## GOAL OF THE EXERCISE
Extract each line from the entries below that has the string "MiscellaneousApi" in it.

START EXTRACTED MATERIAL

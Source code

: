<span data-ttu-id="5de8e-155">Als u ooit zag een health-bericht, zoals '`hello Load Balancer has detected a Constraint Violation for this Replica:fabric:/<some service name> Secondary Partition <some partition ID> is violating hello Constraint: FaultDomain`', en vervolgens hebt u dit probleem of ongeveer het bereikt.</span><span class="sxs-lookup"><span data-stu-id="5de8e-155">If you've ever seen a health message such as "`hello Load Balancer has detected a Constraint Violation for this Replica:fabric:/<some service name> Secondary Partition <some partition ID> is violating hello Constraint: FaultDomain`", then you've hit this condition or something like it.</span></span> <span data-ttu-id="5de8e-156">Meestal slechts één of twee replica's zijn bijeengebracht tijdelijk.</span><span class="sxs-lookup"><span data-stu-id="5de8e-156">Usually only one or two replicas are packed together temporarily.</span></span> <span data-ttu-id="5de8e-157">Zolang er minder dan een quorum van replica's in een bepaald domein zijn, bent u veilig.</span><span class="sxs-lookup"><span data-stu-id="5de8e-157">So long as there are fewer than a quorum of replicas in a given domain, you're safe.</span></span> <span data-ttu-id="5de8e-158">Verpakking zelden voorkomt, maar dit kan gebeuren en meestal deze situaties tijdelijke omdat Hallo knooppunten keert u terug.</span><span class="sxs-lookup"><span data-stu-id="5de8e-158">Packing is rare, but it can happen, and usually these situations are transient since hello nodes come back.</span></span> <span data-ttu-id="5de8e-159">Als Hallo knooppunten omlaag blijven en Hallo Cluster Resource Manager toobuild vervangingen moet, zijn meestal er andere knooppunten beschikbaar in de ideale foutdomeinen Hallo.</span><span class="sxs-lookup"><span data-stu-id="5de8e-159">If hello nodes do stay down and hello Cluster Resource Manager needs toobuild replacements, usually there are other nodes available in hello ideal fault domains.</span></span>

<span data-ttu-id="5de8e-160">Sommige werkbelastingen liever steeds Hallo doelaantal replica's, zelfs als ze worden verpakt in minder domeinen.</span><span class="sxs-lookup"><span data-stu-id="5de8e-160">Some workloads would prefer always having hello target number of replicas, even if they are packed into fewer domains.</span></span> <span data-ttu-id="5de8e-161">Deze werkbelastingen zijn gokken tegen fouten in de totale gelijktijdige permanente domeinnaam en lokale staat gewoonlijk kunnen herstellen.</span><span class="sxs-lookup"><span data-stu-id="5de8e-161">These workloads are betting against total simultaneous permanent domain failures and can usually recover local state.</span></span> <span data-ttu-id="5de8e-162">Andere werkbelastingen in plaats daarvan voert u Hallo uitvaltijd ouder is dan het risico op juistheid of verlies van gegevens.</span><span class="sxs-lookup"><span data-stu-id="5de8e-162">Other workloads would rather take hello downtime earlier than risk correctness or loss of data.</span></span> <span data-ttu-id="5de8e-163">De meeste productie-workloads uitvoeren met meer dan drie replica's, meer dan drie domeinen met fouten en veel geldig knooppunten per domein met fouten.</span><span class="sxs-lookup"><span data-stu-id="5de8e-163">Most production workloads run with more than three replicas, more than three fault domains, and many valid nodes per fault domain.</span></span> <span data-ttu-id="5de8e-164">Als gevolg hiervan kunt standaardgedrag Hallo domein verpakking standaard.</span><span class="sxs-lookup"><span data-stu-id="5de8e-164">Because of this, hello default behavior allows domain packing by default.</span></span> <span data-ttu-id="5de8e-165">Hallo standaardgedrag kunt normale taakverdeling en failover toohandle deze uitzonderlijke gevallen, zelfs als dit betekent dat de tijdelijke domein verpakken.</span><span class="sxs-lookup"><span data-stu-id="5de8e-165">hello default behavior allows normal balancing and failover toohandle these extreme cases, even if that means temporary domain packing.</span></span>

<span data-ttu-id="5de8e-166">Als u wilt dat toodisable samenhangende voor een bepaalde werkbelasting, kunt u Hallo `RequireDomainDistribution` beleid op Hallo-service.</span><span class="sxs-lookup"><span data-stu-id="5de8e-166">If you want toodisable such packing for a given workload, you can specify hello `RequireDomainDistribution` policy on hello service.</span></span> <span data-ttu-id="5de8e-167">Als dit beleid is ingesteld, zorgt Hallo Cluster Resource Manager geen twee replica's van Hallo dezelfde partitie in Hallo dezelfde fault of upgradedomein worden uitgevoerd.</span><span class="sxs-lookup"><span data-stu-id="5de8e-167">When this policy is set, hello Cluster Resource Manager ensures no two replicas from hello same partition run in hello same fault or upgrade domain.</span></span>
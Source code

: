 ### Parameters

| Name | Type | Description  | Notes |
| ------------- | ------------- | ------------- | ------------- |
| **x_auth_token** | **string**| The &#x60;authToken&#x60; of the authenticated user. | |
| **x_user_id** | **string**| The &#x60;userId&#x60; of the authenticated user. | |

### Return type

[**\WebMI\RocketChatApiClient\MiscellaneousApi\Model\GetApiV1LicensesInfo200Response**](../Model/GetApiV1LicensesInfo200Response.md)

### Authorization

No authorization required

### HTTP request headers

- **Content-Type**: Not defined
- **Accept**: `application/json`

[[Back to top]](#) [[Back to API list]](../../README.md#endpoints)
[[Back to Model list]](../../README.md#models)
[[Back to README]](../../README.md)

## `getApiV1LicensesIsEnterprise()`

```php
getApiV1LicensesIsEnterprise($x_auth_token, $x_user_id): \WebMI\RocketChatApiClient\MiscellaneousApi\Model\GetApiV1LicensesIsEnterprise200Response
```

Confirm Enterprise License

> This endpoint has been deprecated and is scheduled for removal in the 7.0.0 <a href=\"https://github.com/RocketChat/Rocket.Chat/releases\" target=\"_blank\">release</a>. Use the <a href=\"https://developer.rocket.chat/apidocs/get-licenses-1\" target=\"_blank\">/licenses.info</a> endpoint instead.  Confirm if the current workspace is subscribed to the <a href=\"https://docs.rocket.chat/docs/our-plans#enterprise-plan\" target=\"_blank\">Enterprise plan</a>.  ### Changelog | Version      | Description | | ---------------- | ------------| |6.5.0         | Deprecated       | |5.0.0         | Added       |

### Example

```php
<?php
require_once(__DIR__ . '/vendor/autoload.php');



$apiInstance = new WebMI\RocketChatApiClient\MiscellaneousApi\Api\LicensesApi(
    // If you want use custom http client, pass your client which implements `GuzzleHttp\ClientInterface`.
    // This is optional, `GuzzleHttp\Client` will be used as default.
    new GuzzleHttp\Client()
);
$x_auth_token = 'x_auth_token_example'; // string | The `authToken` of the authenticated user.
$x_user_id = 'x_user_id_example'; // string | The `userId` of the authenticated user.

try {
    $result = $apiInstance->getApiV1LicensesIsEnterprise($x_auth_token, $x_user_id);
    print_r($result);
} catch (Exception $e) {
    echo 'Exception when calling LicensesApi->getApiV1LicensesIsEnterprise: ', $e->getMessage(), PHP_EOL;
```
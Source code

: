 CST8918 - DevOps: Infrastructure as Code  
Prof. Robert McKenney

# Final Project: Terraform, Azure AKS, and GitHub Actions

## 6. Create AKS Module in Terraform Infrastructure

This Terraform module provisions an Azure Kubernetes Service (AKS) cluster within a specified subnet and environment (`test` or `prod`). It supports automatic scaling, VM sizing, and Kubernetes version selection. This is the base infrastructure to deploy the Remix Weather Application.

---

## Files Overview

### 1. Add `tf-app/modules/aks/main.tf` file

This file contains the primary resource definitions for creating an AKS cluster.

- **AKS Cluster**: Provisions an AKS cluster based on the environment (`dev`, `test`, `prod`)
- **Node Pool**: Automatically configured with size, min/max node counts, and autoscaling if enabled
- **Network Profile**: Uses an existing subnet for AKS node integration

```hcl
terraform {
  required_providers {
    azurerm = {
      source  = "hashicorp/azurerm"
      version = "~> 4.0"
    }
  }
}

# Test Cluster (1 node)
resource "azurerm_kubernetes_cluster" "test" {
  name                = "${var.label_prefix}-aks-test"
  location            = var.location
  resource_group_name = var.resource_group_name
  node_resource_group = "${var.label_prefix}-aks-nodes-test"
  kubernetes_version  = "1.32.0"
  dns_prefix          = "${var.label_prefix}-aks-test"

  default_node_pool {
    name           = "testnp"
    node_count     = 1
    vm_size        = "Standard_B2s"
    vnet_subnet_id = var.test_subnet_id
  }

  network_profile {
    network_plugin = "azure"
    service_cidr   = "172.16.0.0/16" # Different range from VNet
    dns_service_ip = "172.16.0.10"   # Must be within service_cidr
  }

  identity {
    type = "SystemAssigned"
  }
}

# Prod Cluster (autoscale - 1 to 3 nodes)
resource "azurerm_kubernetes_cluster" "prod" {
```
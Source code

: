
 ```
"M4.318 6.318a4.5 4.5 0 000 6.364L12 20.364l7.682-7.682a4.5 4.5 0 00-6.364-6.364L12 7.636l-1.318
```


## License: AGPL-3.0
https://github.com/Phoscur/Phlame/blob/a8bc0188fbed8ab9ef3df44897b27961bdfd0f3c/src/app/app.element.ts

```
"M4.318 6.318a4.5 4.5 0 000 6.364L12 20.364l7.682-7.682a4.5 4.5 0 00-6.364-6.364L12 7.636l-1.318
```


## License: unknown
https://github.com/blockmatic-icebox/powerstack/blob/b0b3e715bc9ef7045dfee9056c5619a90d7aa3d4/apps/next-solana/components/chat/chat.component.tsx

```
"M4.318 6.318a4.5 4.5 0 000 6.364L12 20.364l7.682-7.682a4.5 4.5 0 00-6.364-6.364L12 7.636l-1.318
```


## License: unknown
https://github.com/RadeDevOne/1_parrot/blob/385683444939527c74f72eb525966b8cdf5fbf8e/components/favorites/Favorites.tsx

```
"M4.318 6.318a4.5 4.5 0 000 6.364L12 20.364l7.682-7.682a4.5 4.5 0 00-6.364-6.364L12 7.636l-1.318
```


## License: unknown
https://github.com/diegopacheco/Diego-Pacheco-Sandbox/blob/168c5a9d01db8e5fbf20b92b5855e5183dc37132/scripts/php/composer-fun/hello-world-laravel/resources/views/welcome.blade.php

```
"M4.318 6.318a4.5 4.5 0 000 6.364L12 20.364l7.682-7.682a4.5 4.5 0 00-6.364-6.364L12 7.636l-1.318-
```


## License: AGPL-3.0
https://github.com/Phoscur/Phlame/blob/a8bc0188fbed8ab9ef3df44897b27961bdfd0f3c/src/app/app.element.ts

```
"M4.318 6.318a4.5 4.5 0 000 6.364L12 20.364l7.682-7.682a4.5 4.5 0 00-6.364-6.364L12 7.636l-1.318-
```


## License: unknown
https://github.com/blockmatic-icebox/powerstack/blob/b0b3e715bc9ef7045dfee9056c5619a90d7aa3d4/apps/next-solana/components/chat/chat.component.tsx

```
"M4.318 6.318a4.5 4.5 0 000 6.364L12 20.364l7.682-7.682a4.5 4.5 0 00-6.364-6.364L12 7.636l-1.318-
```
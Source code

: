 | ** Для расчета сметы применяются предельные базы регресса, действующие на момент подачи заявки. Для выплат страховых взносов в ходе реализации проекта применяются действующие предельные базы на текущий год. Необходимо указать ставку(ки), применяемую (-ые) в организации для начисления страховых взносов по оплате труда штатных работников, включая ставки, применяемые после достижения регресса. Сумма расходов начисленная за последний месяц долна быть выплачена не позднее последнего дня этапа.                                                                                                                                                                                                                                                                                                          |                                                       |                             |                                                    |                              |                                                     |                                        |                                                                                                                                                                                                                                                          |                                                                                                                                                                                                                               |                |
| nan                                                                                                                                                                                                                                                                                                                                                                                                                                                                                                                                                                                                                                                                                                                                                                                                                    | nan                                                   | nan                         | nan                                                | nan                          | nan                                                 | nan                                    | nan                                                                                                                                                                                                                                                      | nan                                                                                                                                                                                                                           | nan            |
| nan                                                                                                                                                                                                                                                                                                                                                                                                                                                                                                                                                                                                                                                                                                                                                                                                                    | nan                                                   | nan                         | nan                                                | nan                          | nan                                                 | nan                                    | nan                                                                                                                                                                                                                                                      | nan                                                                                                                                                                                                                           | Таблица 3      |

END EXTRACTED MATERIAL

## ANSWER SECTION
[**\WebMI\RocketChatApiClient\MiscellaneousApi\Model\GetApiV1LicensesInfo200Response**](../Model/GetApiV1LicensesInfo200Response.md)
getApiV1LicensesIsEnterprise($x_auth_token, $x_user_id): \WebMI\RocketChatApiClient\MiscellaneousApi\Model\GetApiV1LicensesIsEnterprise200Response
$apiInstance = new WebMI\RocketChatApiClient\MiscellaneousApi\Api\LicensesApi(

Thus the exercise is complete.